Collected data:
========================

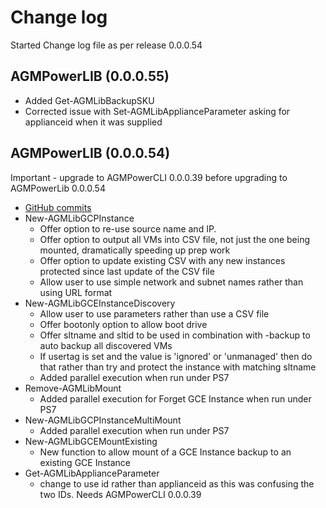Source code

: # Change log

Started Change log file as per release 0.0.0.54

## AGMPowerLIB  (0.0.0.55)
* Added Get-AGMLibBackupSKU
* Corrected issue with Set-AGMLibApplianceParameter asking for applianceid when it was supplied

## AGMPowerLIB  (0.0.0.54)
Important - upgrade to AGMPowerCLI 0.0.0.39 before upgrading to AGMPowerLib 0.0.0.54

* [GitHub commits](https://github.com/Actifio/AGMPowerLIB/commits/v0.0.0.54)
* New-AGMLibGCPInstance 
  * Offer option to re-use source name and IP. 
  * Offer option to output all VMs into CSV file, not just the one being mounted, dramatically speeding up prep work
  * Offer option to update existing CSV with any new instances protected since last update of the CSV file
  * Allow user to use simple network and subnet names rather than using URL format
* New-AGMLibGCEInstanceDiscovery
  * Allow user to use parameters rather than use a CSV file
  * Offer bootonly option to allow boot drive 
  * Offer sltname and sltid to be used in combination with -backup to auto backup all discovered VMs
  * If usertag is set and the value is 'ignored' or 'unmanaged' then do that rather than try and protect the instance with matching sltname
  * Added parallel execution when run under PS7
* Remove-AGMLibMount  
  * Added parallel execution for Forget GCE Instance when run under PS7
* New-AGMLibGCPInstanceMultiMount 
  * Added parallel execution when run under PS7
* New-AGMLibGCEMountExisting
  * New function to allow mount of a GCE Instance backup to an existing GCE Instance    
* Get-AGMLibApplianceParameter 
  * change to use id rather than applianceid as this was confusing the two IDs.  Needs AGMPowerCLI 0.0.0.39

========================

*Directions for this task*:
Without the pictures, set down every entry exactly.

*Written solution*:
Source code

: # Change log

Started Change log file as per release 0.0.0.54

## AGMPowerLIB  (0.0.0.55)
* Added Get-AGMLibBackupSKU
* Corrected issue with Set-AGMLibApplianceParameter asking for applianceid when it was supplied

## AGMPowerLIB  (0.0.0.54)
Important - upgrade to AGMPowerCLI 0.0.0.39 before upgrading to AGMPowerLib 0.0.0.54

* [GitHub commits](https://github.com/Actifio/AGMPowerLIB/commits/v0.0.0.54)
* New-AGMLibGCPInstance 
  * Offer option to re-use source name and IP. 
  * Offer option to output all VMs into CSV file, not just the one being mounted, dramatically speeding up prep work
  * Offer option to update existing CSV with any new instances protected since last update of the CSV file
  * Allow user to use simple network and subnet names rather than using URL format
* New-AGMLibGCEInstanceDiscovery
  * Allow user to use parameters rather than use a CSV file
  * Offer bootonly option to allow boot drive 
  * Offer sltname and sltid to be used in combination with -backup to auto backup all discovered VMs
  * If usertag is set and the value is 'ignored' or 'unmanaged' then do that rather than try and protect the instance with matching sltname
  * Added parallel execution when run under PS7
* Remove-AGMLibMount  
  * Added parallel execution for Forget GCE Instance when run under PS7
* New-AGMLibGCPInstanceMultiMount 
  * Added parallel execution when run under PS7
* New-AGMLibGCEMountExisting
  * New function to allow mount of a GCE Instance backup to an existing GCE Instance    
* Get-AGMLibApplianceParameter 
  * change to use id rather than applianceid as this was confusing the two IDs.  Needs AGMPowerCLI 0.0.0.39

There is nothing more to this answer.